Une sélection d'extrait pour découvrir Le Voyage en Orient de Gérard de Nerval effectué depuis Vienne jusqu'en Turquie de 1839 à 1843 et publié en 1851.

La religion des Druses

Gérard de Nerval, Le Voyage en Orient, Paris : Lévy frères, 1867-1877.
Arrivé au Liban, le narrateur est fasciné par la religion des Druses, caractérisée par son archaïsme et son mystère.

La religion des Druses a cela de particulier, qu'elle prétend être la dernière révélée au monde. En effet, son Messie apparut vers l'an 1000, près de quatre cents ans après Mahomet. Comme le nôtre, il s'incarna dans le corps d'un homme ; mais il ne choisit pas mal son enveloppe et pouvait bien mener l'existence d'un dieu, même sur la terre, puisqu'il n'était pas moins que le commandeur des croyants, le calife d'Égypte et de Syrie, près duquel tous les autres princes de la terre faisaient une bien pauvre figure en ce glorieux an 1000. À l'époque de sa naissance, toutes les planètes se trouvaient réunies dans le signe du Cancer, et l'étincelant Pharoüis (Saturne) présidait à l'heure où il entra dans le monde. En outre, la nature lui avait tout donné pour soutenir un tel rôle : il avait la face d'un lion, la voix vibrante et pareille au tonnerre, et l'on ne pouvait supporter l'éclat de son œil d'un bleu sombre.

Il semblerait difficile qu'un souverain doué de tous ces avantages ne pût se faire croire sur parole en annonçant qu'il était dieu. Cependant Hakem ne trouva dans son propre peuple qu'un petit nombre de sectateurs. En vain fit-il fermer les mosquées, les églises et les synagogues ; en vain établit-il des maisons de conférences où des docteurs à ses gages démontraient sa divinité : la conscience populaire repoussait le dieu, tout en respectant le prince. L'héritier puissant des Fatimites obtint moins de pouvoir sur les âmes que n'en eut à Jérusalem le fils du charpentier, et à Médine le chamelier Mahomet. L'avenir seulement lui gardait un peuple de croyants fidèles, qui, si peu nombreux qu'il soit, se regarde, ainsi qu'autrefois le peuple hébreu, comme dépositaire de la vraie loi, de la règle éternelle, des arcanes de l'avenir. Dans un temps rapproché, Hakem doit reparaître sous une forme nouvelle et établir partout la supériorité de son peuple, qui succédera en gloire et en puissance aux musulmans et aux chrétiens. L'époque fixée par les livres druses est celle où les chrétiens auront triomphé des musulmans dans tout l'Orient.
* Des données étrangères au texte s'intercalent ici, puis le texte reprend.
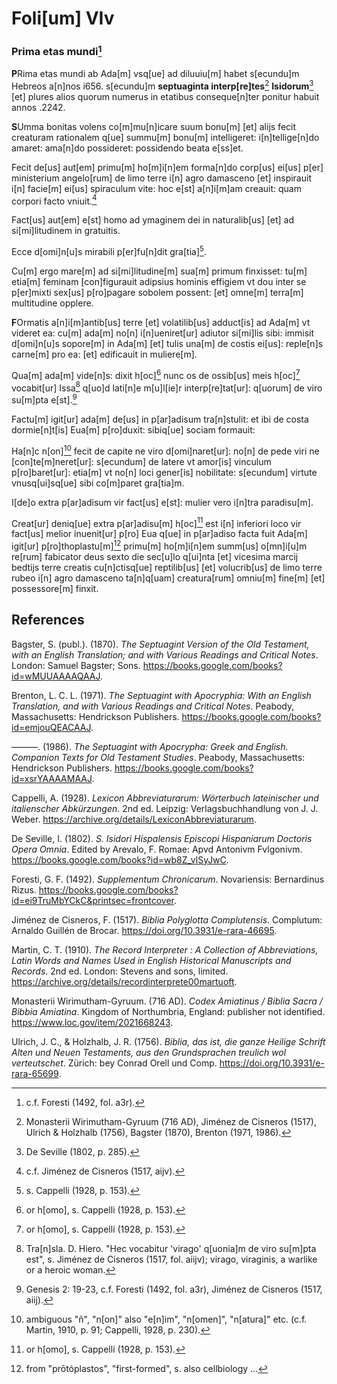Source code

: # Foli[um] VIv

### Prima etas mundi[^1]

**P**Rima etas mundi ab Ada[m] vsq[ue] ad diluuiu[m] habet s[ecundu]m Hebreos a[n]nos i656. s[ecundu]m **septuaginta interp[re]tes**[^2] **Isidorum**[^3] [et] plures alios quorum numerus in etatibus conseque[n]ter ponitur habuit annos .2242.

**S**Umma bonitas volens co[m]mu[n]icare suum bonu[m] [et] alijs fecit creaturam rationalem q[ue] summu[m] bonu[m]
intelligeret: i[n]tellige[n]do amaret: ama[n]do possideret: possidendo beata e[ss]et.

Fecit de[us] aut[em] primu[m] ho[m]i[n]em forma[n]do corp[us] ei[us] p[er] ministerium angelo[rum] de limo terre i[n] agro damasceno [et] inspirauit i[n] facie[m] ei[us] spiraculum vite: hoc e[st] a[n]i[m]am creauit: quam corpori facto vniuit.[^4]

Fact[us] aut[em] e[st] homo ad ymaginem dei in naturalib[us] [et] ad si[mi]litudinem in gratuitis.

Ecce d[omi]n[u]s mirabili p[er]fu[n]dit gra[tia][^5].

Cu[m] ergo mare[m] ad si[mi]litudine[m] sua[m] primum finxisset: tu[m] etia[m] feminam [con]figurauit adipsius hominis effigiem vt dou inter se p[er]mixti sex[us] p[ro]pagare  sobolem possent: [et] omne[m] terra[m] multitudine opplere.

**F**Ormatis a[n]i[m]antib[us] terre [et] volatilib[us] adduct[is] ad Ada[m] vt videret ea: cu[m] ada[m] no[n] i[n]ueniret[ur] adiutor si[mi]lis sibi: immisit d[omi]n[u]s sopore[m] in Ada[m] [et] tulis una[m] de costis ei[us]: reple[n]s carne[m] pro ea: [et] edificauit in muliere[m].

Qua[m] ada[m] vide[n]s: dixit h[oc][^6] nunc os de ossib[us] meis h[oc][^6] vocabit[ur] Issa[^7] q[uo]d lati[n]e m[u]l[ie]r interp[re]tat[ur]: q[uorum] de viro su[m]pta e[st].[^8]

Factu[m] igit[ur] ada[m] de[us] in p[ar]adisum tra[n]stulit: et ibi de costa dormie[n]t[is] Eua[m] p[ro]duxit: sibiq[ue] sociam formauit:

Ha[n]c n[on][^9] fecit de capite ne viro d[omi]naret[ur]: no[n] de pede viri ne [con]te[m]neret[ur]: s[ecundum] de latere vt amor[is] vinculum p[ro]baret[ur]: etia[m] vt no[n] loci gener[is] nobilitate: s[ecundum] virtute vnusq[ui]sq[ue] sibi co[m]paret gra[tia]m.


I[de]o extra p[ar]adisum vir fact[us] e[st]: mulier vero i[n]tra paradisu[m].

Creat[ur] deniq[ue] extra p[ar]adisu[m] h[oc][^6] est i[n] inferiori loco vir fact[us] melior inuenit[ur] p[ro] Eua q[ue] in p[ar]adiso facta fuit Ada[m] igit[ur] p[ro]thoplastu[m][^10] primu[m] ho[m]i[n]em summ[us] o[mn]i[u]m re[rum] fabicator deus sexto die sec[u]lo q[ui]nta [et] vicesima marcij bedtijs terre creatis cu[n]ctisq[ue] reptilib[us] [et] volucrib[us] de limo terre rubeo i[n] agro damasceno ta[n]q[uam] creatura[rum] omniu[m] fine[m] [et] possessore[m] finxit.

[^1]: c.f. Foresti (1492, fol. a3r).  
[^2]: Monasterii Wirimutham-Gyruum (716 AD), Jiménez de Cisneros (1517), Ulrich & Holzhalb (1756), Bagster (1870), Brenton (1971, 1986).  
[^3]: De Seville (1802, p. 285).  
[^4]: c.f. Jiménez de Cisneros (1517, aijv).  
[^5]: s. Cappelli (1928, p. 153).  
[^6]: or h[omo], s. Cappelli (1928, p. 153).  
[^7]: Tra[n]sla. D. Hiero. "Hec vocabitur 'virago' q[uonia]m de viro su[m]pta est", s. Jiménez de Cisneros (1517, fol. aiijv); virago, viraginis, a warlike or a heroic woman.  
[^8]: Genesis 2: 19-23, c.f. Foresti (1492, fol. a3r), Jiménez de Cisneros (1517, aiij).  
[^9]: ambiguous "ñ", "n[on]" also "e[n]im", "n[omen]", "n[atura]" etc. (c.f. Martin, 1910, p. 91; Cappelli, 1928, p. 230).  
[^10]: from "prōtóplastos", "first-formed", s. also cellbiology ...


## References

Bagster, S. (publ.). (1870). *The Septuagint Version of the Old Testament, with an English Translation; and with Various Readings and Critical Notes*. London: Samuel Bagster; Sons.
https://books.google.com/books?id=wMUUAAAAQAAJ.

Brenton, L. C. L. (1971). *The Septuagint with Apocryphia: With an English Translation, and with Various Readings and Critical Notes*. Peabody, Massachusetts: Hendrickson Publishers. https://books.google.com/books?id=emjouQEACAAJ.

———. (1986). *The Septuagint with Apocrypha: Greek and English. Companion Texts for Old Testament Studies*. Peabody, Massachusetts: Hendrickson Publishers. https://books.google.com/books?id=xsrYAAAAMAAJ.

Cappelli, A. (1928). *Lexicon Abbreviaturarum: Wörterbuch lateinischer und italienscher Abkürzungen*. 2nd ed. Leipzig: Verlagsbuchhandlung von J. J. Weber. https://archive.org/details/LexiconAbbreviaturarum.

De Seville, I. (1802). *S. Isidori Hispalensis Episcopi Hispaniarum Doctoris Opera Omnia*. Edited by Arevalo, F. Romae: Apvd Antonivm Fvlgonivm. https://books.google.com/books?id=wb8Z_vlSyJwC.

Foresti, G. F. (1492). *Supplementum Chronicarum*. Novariensis: Bernardinus Rizus. https://books.google.com/books?id=ei9TruMbYCkC&printsec=frontcover.

Jiménez de Cisneros, F. (1517). *Biblia Polyglotta Complutensis*. Complutum: Arnaldo Guillén de Brocar. https://doi.org/10.3931/e-rara-46695.

Martin, C. T. (1910). *The Record Interpreter : A Collection of Abbreviations, Latin Words and Names Used in English Historical Manuscripts and Records*. 2nd ed. London: Stevens and sons, limited. https://archive.org/details/recordinterprete00martuoft.

Monasterii Wirimutham-Gyruum. (716 AD). *Codex Amiatinus / Biblia Sacra / Bibbia Amiatina*. Kingdom of Northumbria, England: publisher not identified. https://www.loc.gov/item/2021668243.

Ulrich, J. C., & Holzhalb, J. R. (1756). *Biblia, das ist, die ganze Heilige Schrift Alten und Neuen Testaments, aus den Grundsprachen treulich wol verteutschet*. Zürich: bey Conrad Orell und Comp. https://doi.org/10.3931/e-rara-65699.
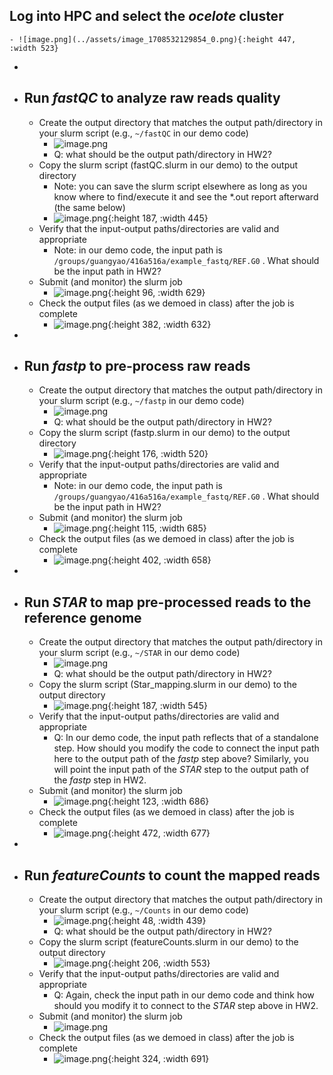 ## Log into HPC and select the *ocelote* cluster
	- ![image.png](../assets/image_1708532129854_0.png){:height 447, :width 523}
-
- ## Run *fastQC* to analyze raw reads quality
	- Create the output directory that matches the output path/directory in your slurm script (e.g., `~/fastQC` in our demo code)
		- ![image.png](../assets/image_1708533161987_0.png)
		- Q: what should be the output path/directory in HW2?
	- Copy the slurm script (fastQC.slurm in our demo) to the output directory
		- Note: you can save the slurm script elsewhere as long as you know where to find/execute it and see the *.out report afterward (the same below)
		- ![image.png](../assets/image_1708533108468_0.png){:height 187, :width 445}
	- Verify that the input-output paths/directories are valid and appropriate
		- Note: in our demo code, the input path is `/groups/guangyao/416a516a/example_fastq/REF.G0` . What should be the input path in HW2?
	- Submit (and monitor) the slurm job
		- ![image.png](../assets/image_1708533373030_0.png){:height 96, :width 629}
	- Check the output files (as we demoed in class) after the job is complete
		- ![image.png](../assets/image_1708534042962_0.png){:height 382, :width 632}
-
- ## Run *fastp* to pre-process raw reads
	- Create the output directory that matches the output path/directory in your slurm script (e.g., `~/fastp` in our demo code)
		- ![image.png](../assets/image_1708534626316_0.png)
		- Q: what should be the output path/directory in HW2?
	- Copy the slurm script (fastp.slurm in our demo) to the output directory
		- ![image.png](../assets/image_1708534761706_0.png){:height 176, :width 520}
	- Verify that the input-output paths/directories are valid and appropriate
		- Note: in our demo code, the input path is `/groups/guangyao/416a516a/example_fastq/REF.G0` . What should be the input path in HW2?
	- Submit (and monitor) the slurm job
		- ![image.png](../assets/image_1708534893675_0.png){:height 115, :width 685}
	- Check the output files (as we demoed in class) after the job is complete
		- ![image.png](../assets/image_1708535279629_0.png){:height 402, :width 658}
-
- ## Run *STAR* to map pre-processed reads to the reference genome
	- Create the output directory that matches the output path/directory in your slurm script (e.g., `~/STAR` in our demo code)
		- ![image.png](../assets/image_1708536567744_0.png)
		- Q: what should be the output path/directory in HW2?
	- Copy the slurm script (Star_mapping.slurm in our demo) to the output directory
		- ![image.png](../assets/image_1708535471909_0.png){:height 187, :width 545}
	- Verify that the input-output paths/directories are valid and appropriate
		- Q: In our demo code, the input path reflects that of a standalone step. How should you modify the code to connect the input path here to the output path of the *fastp* step above? Similarly, you will point the input path of the *STAR* step to the output path of the *fastp* step in HW2.
	- Submit (and monitor) the slurm job
		- ![image.png](../assets/image_1708535724976_0.png){:height 123, :width 686}
	- Check the output files (as we demoed in class) after the job is complete
		- ![image.png](../assets/image_1708540513589_0.png){:height 472, :width 677}
-
- ## Run *featureCounts* to count the mapped reads
	- Create the output directory that matches the output path/directory in your slurm script (e.g., `~/Counts` in our demo code)
		- ![image.png](../assets/image_1708539671165_0.png){:height 48, :width 439}
		- Q: what should be the output path/directory in HW2?
	- Copy the slurm script (featureCounts.slurm in our demo) to the output directory
		- ![image.png](../assets/image_1708539826214_0.png){:height 206, :width 553}
	- Verify that the input-output paths/directories are valid and appropriate
		- Q: Again, check the input path in our demo code and think how should you modify it to connect to the *STAR* step above in HW2.
	- Submit (and monitor) the slurm job
		- ![image.png](../assets/image_1708540441693_0.png)
	- Check the output files (as we demoed in class) after the job is complete
		- ![image.png](../assets/image_1708540575506_0.png){:height 324, :width 691}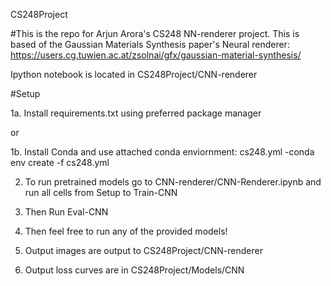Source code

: CS248Project

#This is the repo for Arjun Arora's CS248 NN-renderer project. This is based of the Gaussian Materials Synthesis paper's Neural renderer: https://users.cg.tuwien.ac.at/zsolnai/gfx/gaussian-material-synthesis/

Ipython notebook is located in CS248Project/CNN-renderer

#Setup 

1a. Install requirements.txt using preferred package manager 

  or 

1b. Install Conda and use attached conda enviornment: cs248.yml
    -conda env create -f cs248.yml

2. To run pretrained models go to CNN-renderer/CNN-Renderer.ipynb and run all cells from Setup to Train-CNN

3. Then Run Eval-CNN

4. Then feel free to run any of the provided models!

5. Output images are output to CS248Project/CNN-renderer

6. Output loss curves are in CS248Project/Models/CNN



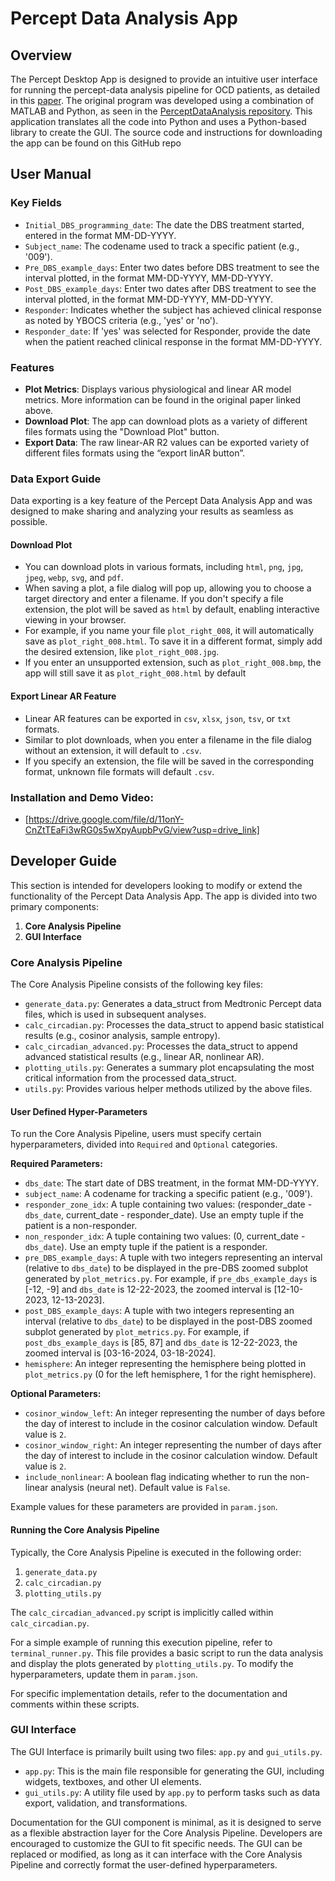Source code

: # Percept Data Analysis App

## Overview

The Percept Desktop App is designed to provide an intuitive user interface for running the percept-data analysis pipeline for OCD patients, as detailed in this [paper](https://www.nature.com/articles/s41591-024-03125-0). The original program was developed using a combination of MATLAB and Python, as seen in the [PerceptDataAnalysis repository](https://github.com/shethlab/PerceptDataAnalysis). This application translates all the code into Python and uses a Python-based library to create the GUI. The source code and instructions for downloading the app can be found on this GitHub repo

## User Manual

### Key Fields

- `Initial_DBS_programming_date`: The date the DBS treatment started, entered in the format MM-DD-YYYY.
- `Subject_name`: The codename used to track a specific patient (e.g., '009').
- `Pre_DBS_example_days`: Enter two dates before DBS treatment to see the interval plotted, in the format MM-DD-YYYY, MM-DD-YYYY.
- `Post_DBS_example_days`: Enter two dates after DBS treatment to see the interval plotted, in the format MM-DD-YYYY, MM-DD-YYYY.
- `Responder`: Indicates whether the subject has achieved clinical response as noted by YBOCS criteria (e.g., 'yes' or 'no').
- `Responder_date`: If 'yes' was selected for Responder, provide the date when the patient reached clinical response in the format MM-DD-YYYY.

### Features
- **Plot Metrics**: Displays various physiological and linear AR model metrics. More information can be found in the original paper linked above.
- **Download Plot**: The app can download plots as a variety of different files formats using the "Download Plot" button.
- **Export Data**: The raw linear-AR R2 values can be exported variety of different files formats using the “export linAR button”.

### Data Export Guide

Data exporting is a key feature of the Percept Data Analysis App and was designed to make sharing and analyzing your results as seamless as possible.

#### Download Plot

- You can download plots in various formats, including `html`, `png`, `jpg`, `jpeg`, `webp`, `svg`, and `pdf`.
- When saving a plot, a file dialog will pop up, allowing you to choose a target directory and enter a filename. If you don't specify a file extension, the plot will be saved as `html` by default, enabling interactive viewing in your browser.
- For example, if you name your file `plot_right_008`, it will automatically save as `plot_right_008.html`. To save it in a different format, simply add the desired extension, like `plot_right_008.jpg`.
- If you enter an unsupported extension, such as `plot_right_008.bmp`, the app will still save it as `plot_right_008.html` by default

#### Export Linear AR Feature

- Linear AR features can be exported in `csv`, `xlsx`, `json`, `tsv`, or `txt` formats.
- Similar to plot downloads, when you enter a filename in the file dialog without an extension, it will default to `.csv`.
- If you specify an extension, the file will be saved in the corresponding format, unknown file formats will default `.csv`.

### Installation and Demo Video:
- [https://drive.google.com/file/d/11onY-CnZtTEaFi3wRG0s5wXpyAupbPvG/view?usp=drive_link]


## Developer Guide

This section is intended for developers looking to modify or extend the functionality of the Percept Data Analysis App. The app is divided into two primary components:

1. **Core Analysis Pipeline**
2. **GUI Interface**

### Core Analysis Pipeline

The Core Analysis Pipeline consists of the following key files:

- `generate_data.py`: Generates a data_struct from Medtronic Percept data files, which is used in subsequent analyses.
- `calc_circadian.py`: Processes the data_struct to append basic statistical results (e.g., cosinor analysis, sample entropy).
- `calc_circadian_advanced.py`: Processes the data_struct to append advanced statistical results (e.g., linear AR, nonlinear AR).
- `plotting_utils.py`: Generates a summary plot encapsulating the most critical information from the processed data_struct.
- `utils.py`: Provides various helper methods utilized by the above files.

#### User Defined Hyper-Parameters

To run the Core Analysis Pipeline, users must specify certain hyperparameters, divided into `Required` and `Optional` categories.

**Required Parameters:**

- `dbs_date`: The start date of DBS treatment, in the format MM-DD-YYYY.
- `subject_name`: A codename for tracking a specific patient (e.g., '009').
- `responder_zone_idx`: A tuple containing two values: (responder_date - `dbs_date`, current_date - responder_date). Use an empty tuple if the patient is a non-responder.
- `non_responder_idx`: A tuple containing two values: (0, current_date - `dbs_date`). Use an empty tuple if the patient is a responder.
- `pre_DBS_example_days`: A tuple with two integers representing an interval (relative to `dbs_date`) to be displayed in the pre-DBS zoomed subplot generated by `plot_metrics.py`. For example, if `pre_dbs_example_days` is [-12, -9] and `dbs_date` is 12-22-2023, the zoomed interval is [12-10-2023, 12-13-2023].
- `post_DBS_example_days`: A tuple with two integers representing an interval (relative to `dbs_date`) to be displayed in the post-DBS zoomed subplot generated by `plot_metrics.py`. For example, if `post_dbs_example_days` is [85, 87] and `dbs_date` is 12-22-2023, the zoomed interval is [03-16-2024, 03-18-2024].
- `hemisphere`: An integer representing the hemisphere being plotted in `plot_metrics.py` (0 for the left hemisphere, 1 for the right hemisphere).

**Optional Parameters:**

- `cosinor_window_left`: An integer representing the number of days before the day of interest to include in the cosinor calculation window. Default value is `2`.
- `cosinor_window_right`: An integer representing the number of days after the day of interest to include in the cosinor calculation window. Default value is `2`.
- `include_nonlinear`: A boolean flag indicating whether to run the non-linear analysis (neural net). Default value is `False`.

Example values for these parameters are provided in `param.json`.

#### Running the Core Analysis Pipeline

Typically, the Core Analysis Pipeline is executed in the following order:

1. `generate_data.py`
2. `calc_circadian.py`
3. `plotting_utils.py`

The `calc_circadian_advanced.py` script is implicitly called within `calc_circadian.py`.

For a simple example of running this execution pipeline, refer to `terminal_runner.py`. This file provides a basic script to run the data analysis and display the plots generated by `plotting_utils.py`. To modify the hyperparameters, update them in `param.json`.

For specific implementation details, refer to the documentation and comments within these scripts.

### GUI Interface

The GUI Interface is primarily built using two files: `app.py` and `gui_utils.py`.

- `app.py`: This is the main file responsible for generating the GUI, including widgets, textboxes, and other UI elements.
- `gui_utils.py`: A utility file used by `app.py` to perform tasks such as data export, validation, and transformations.

Documentation for the GUI component is minimal, as it is designed to serve as a flexible abstraction layer for the Core Analysis Pipeline. Developers are encouraged to customize the GUI to fit specific needs. The GUI can be replaced or modified, as long as it can interface with the Core Analysis Pipeline and correctly format the user-defined hyperparameters.


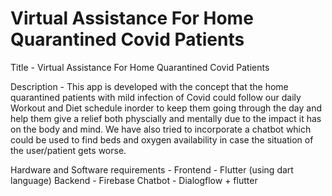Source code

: # Virtual Assistance For Home Quarantined Covid Patients

Title - Virtual Assistance For Home Quarantined Covid Patients

Description - This app is developed with the concept that the home quarantined patients with mild infection of Covid could follow our daily Workout and Diet schedule inorder to keep them going through the day and help them give a relief both physcially and mentally due to the impact it has on the body and mind.
We have also tried to incorporate a chatbot which could be used to find beds and oxygen availability in case the situation of the user/patient gets worse.

Hardware and Software requirements - 
Frontend - Flutter (using dart language)
Backend - Firebase
Chatbot - Dialogflow + flutter

<!-- A new Flutter project.

## Getting Started

This project is a starting point for a Flutter application.

A few resources to get you started if this is your first Flutter project:

- [Lab: Write your first Flutter app](https://flutter.dev/docs/get-started/codelab)
- [Cookbook: Useful Flutter samples](https://flutter.dev/docs/cookbook)

For help getting started with Flutter, view our
[online documentation](https://flutter.dev/docs), which offers tutorials,
samples, guidance on mobile development, and a full API reference.
 -->

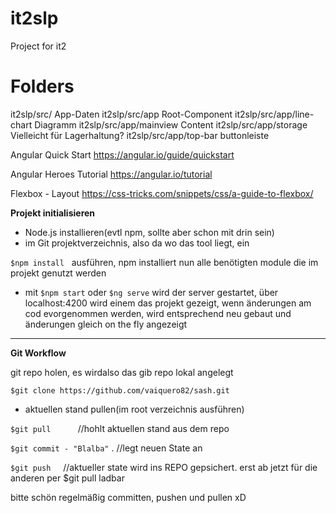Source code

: # it2slp
Project for it2

# Folders
it2slp/src/                 App-Daten
it2slp/src/app              Root-Component
it2slp/src/app/line-chart   Diagramm
it2slp/src/app/mainview     Content
it2slp/src/app/storage      Vielleicht für Lagerhaltung?
it2slp/src/app/top-bar      buttonleiste 


Angular Quick Start
https://angular.io/guide/quickstart

Angular Heroes Tutorial
https://angular.io/tutorial

Flexbox - Layout
https://css-tricks.com/snippets/css/a-guide-to-flexbox/

**Projekt initialisieren**

- Node.js installieren(evtl npm, sollte aber schon mit drin sein)
- im Git projektverzeichnis, also da wo das tool liegt, ein 

`$npm install`    ausführen, npm installiert nun alle benötigten module die im projekt genutzt werden

- mit `$npm start`  oder `$ng serve`   wird der server gestartet, über localhost:4200 wird einem das projekt gezeigt, wenn änderungen am cod evorgenommen werden, wird entsprechend neu gebaut und änderungen gleich on the fly angezeigt

-------
**Git Workflow**

git repo holen, es wirdalso das gib repo lokal angelegt

`$git clone https://github.com/vaiquero82/sash.git`

- aktuellen stand pullen(im root verzeichnis ausführen)

`$git pull`           //hohlt aktuellen stand aus dem repo

`$git commit - "Blalba"` .  //legt neuen State an

`$git push`     //aktueller state wird ins REPO gepsichert. erst ab jetzt für die anderen per $git pull ladbar





bitte schön regelmäßig committen, pushen und pullen xD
Lady Stanhope, qui vivait dans le pays des Druses, et qui s'était infatuée de leurs idées, avait, comme l'on sait, dans sa cour un cheval tout préparé pour le Mahdi, qui est ce même personnage apocalyptique, et qu'elle espérait accompagner dans son triomphe. On sait que ce vœu a été déçu. Cependant le cheval futur du Mahdi, qui porte sur le dos une selle naturelle formée par des replis de la peau, existe encore et a été racheté par un des cheiks druses.

Avons-nous le droit de voir dans tout cela des folies ?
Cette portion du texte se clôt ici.